Try it:
Give every entry below again, exactly as written, and skip the images.

Material for this exercise:

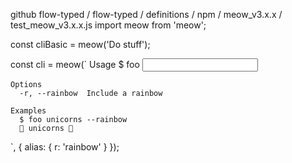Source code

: 
github
flow-typed / flow-typed / definitions / npm / meow_v3.x.x / test_meow_v3.x.x.js
import meow from 'meow';

const cliBasic = meow('Do stuff');

const cli = meow(`
  Usage
      $ foo <input>

    Options
      -r, --rainbow  Include a rainbow

    Examples
      $ foo unicorns --rainbow
      🌈 unicorns 🌈
`, {
  alias: {
    r: 'rainbow'
  }
});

Exercise result:
Source code

: 
github
flow-typed / flow-typed / definitions / npm / meow_v3.x.x / test_meow_v3.x.x.js
import meow from 'meow';

const cliBasic = meow('Do stuff');

const cli = meow(`
  Usage
      $ foo <input>

    Options
      -r, --rainbow  Include a rainbow

    Examples
      $ foo unicorns --rainbow
      🌈 unicorns 🌈
`, {
  alias: {
    r: 'rainbow'
  }
});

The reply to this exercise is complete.